9 de diciembre de 2025

El dominico compartió en Barcelona, en la XX Jornada Sant Jordi, una esperanza hecha de escucha, presencia y rostro, y defendió el estudio como camino para superar la polarización que hiere la sociedad

El cardenal dominico Fr. Timothy Radcliffe, fraile de la comunidad de Oxford y maestro de la Orden de Predicadores entre 1992 y 2001, volvió a situar el carisma dominicano en el centro del debate eclesial —pensar, dialogar y buscar la verdad como servicio a la esperanza— en Barcelona, durante la XX Jornada Sant Jordi, donde compartió el encuentro con el filósofo Josep Maria Esquirol en una jornada inaugurada por María del Mar Galceran y el obispo de León Luis Ángel de las Heras, con la participación de Ramón Bassas y Joan Lluís Pérez Francesch, y un diálogo final moderado por la periodista Laura Mor ante más de 170 asistentes.

En su intervención en Barcelona, Radcliffe defendió que el estudio no es un lujo para tiempos tranquilos, sino una respuesta concreta cuando la convivencia se rompe: “el estudio nos llama más allá de la polarización”. Y lo expresó con una imagen directa: si la violencia crea desierto, la educación abre futuro.

El diálogo con el filósofo Josep Maria Esquirol reforzó esa intuición: estudiar es “estar en camino”. Frente al fundamentalismo —que se instala y no se mueve—, Radcliffe reivindicó una fe que aprende, escucha y se deja ensanchar por todo lo humano: pensamiento, arte, literatura y ciencia.

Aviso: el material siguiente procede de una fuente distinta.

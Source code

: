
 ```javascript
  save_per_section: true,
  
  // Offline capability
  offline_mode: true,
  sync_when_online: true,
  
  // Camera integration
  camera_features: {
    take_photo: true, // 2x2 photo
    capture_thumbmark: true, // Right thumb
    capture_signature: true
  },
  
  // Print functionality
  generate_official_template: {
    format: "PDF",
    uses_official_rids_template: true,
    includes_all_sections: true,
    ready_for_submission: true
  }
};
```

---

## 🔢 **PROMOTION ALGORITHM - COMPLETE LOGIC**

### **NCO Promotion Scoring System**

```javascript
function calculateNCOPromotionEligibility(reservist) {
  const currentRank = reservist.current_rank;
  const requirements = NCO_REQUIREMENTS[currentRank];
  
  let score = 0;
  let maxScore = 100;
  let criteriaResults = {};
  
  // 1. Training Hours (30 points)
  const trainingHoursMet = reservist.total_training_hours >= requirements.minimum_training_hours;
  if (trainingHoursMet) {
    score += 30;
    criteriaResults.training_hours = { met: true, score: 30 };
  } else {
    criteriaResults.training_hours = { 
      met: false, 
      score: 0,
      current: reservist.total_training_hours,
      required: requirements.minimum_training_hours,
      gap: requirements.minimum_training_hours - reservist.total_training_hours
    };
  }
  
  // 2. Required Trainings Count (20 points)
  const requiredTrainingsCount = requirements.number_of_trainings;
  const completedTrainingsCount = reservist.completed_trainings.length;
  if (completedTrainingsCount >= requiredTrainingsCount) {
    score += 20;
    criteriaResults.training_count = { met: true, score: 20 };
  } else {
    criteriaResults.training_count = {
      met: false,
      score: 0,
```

También matizó algo muy dominicano: no toda “doctrina” encierra. Algunas formulaciones de la fe, bien entendidas, abren la mente, empujan a seguir buscando y evitan convertir el Evangelio en un peso. En sus palabras, la verdad no sirve para “cerrar” preguntas, sino para mantener el corazón despierto.

En el turno de preguntas, un capellán de prisión compartió la fuerza de una frase escuchada en la cruz —“aquí todas las preguntas están permitidas”— y la unió a un verbo humilde y decisivo: permanecer. En la cárcel, dijo, muchas veces no se “hace” nada espectacular: se está, se acompaña, se sostiene la esperanza con la presencia.

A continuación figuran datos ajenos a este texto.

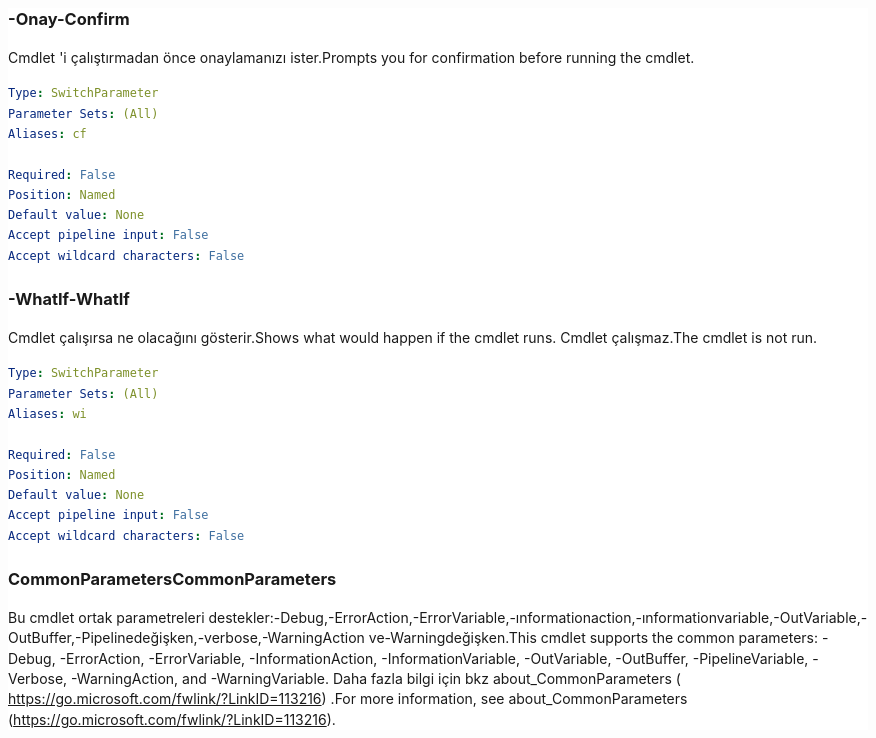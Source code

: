 ### <span data-ttu-id="84a4c-129">-Onay</span><span class="sxs-lookup"><span data-stu-id="84a4c-129">-Confirm</span></span>
<span data-ttu-id="84a4c-130">Cmdlet 'i çalıştırmadan önce onaylamanızı ister.</span><span class="sxs-lookup"><span data-stu-id="84a4c-130">Prompts you for confirmation before running the cmdlet.</span></span>

```yaml
Type: SwitchParameter
Parameter Sets: (All)
Aliases: cf

Required: False
Position: Named
Default value: None
Accept pipeline input: False
Accept wildcard characters: False
```

### <span data-ttu-id="84a4c-131">-WhatIf</span><span class="sxs-lookup"><span data-stu-id="84a4c-131">-WhatIf</span></span>
<span data-ttu-id="84a4c-132">Cmdlet çalışırsa ne olacağını gösterir.</span><span class="sxs-lookup"><span data-stu-id="84a4c-132">Shows what would happen if the cmdlet runs.</span></span> <span data-ttu-id="84a4c-133">Cmdlet çalışmaz.</span><span class="sxs-lookup"><span data-stu-id="84a4c-133">The cmdlet is not run.</span></span>

```yaml
Type: SwitchParameter
Parameter Sets: (All)
Aliases: wi

Required: False
Position: Named
Default value: None
Accept pipeline input: False
Accept wildcard characters: False
```

### <span data-ttu-id="84a4c-134">CommonParameters</span><span class="sxs-lookup"><span data-stu-id="84a4c-134">CommonParameters</span></span>
<span data-ttu-id="84a4c-135">Bu cmdlet ortak parametreleri destekler:-Debug,-ErrorAction,-ErrorVariable,-ınformationaction,-ınformationvariable,-OutVariable,-OutBuffer,-Pipelinedeğişken,-verbose,-WarningAction ve-Warningdeğişken.</span><span class="sxs-lookup"><span data-stu-id="84a4c-135">This cmdlet supports the common parameters: -Debug, -ErrorAction, -ErrorVariable, -InformationAction, -InformationVariable, -OutVariable, -OutBuffer, -PipelineVariable, -Verbose, -WarningAction, and -WarningVariable.</span></span> <span data-ttu-id="84a4c-136">Daha fazla bilgi için bkz about_CommonParameters ( https://go.microsoft.com/fwlink/?LinkID=113216) .</span><span class="sxs-lookup"><span data-stu-id="84a4c-136">For more information, see about_CommonParameters (https://go.microsoft.com/fwlink/?LinkID=113216).</span></span>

Ese testimonio evocó también la fidelidad cotidiana del papa Francisco con la comunidad católica de Gaza, recordada en la sala como ejemplo de cercanía: llamar cada día, preguntar, sostener. Un gesto pequeño, pero enorme para quien vive el miedo y la intemperie.

Cuando los jóvenes preguntaron cómo ser escuchados en la Iglesia, Radcliffe respondió sin rodeos: hay que dejar que intenten cosas nuevas, incluso a riesgo de equivocarse. Y recordó una escena de santo Domingo que resume la confianza en los jóvenes: “Nosotros dejaremos a nuestros jóvenes y ellos volverán”.

Esquirol añadió una precisión necesaria: no basta con “participar” mucho si no hay escucha real. El diálogo de verdad —explicó— es un esfuerzo compartido “a través” de la palabra, y exige madurez interior para no convertir la conversación en un monólogo disfrazado.

Ante la cuestión de los abusos (también los de tipo espiritual), Radcliffe subrayó que hoy la Iglesia no puede “exigir” confianza: debe ganársela mostrando que es digna de ella, reconociendo la dignidad infinita de cada persona. Y ambos volvieron a una clave concreta: ver el rostro del otro, especialmente en un tiempo en que las pantallas facilitan el anonimato.

El encuentro concluyó con un hilo conductor nítido: la esperanza cristiana no se reduce a ideas, sino que toma cuerpo en el estudio que une, en la escucha que desarma, y en la presencia que permanece. Porque la esperanza, al final, tiene rostro.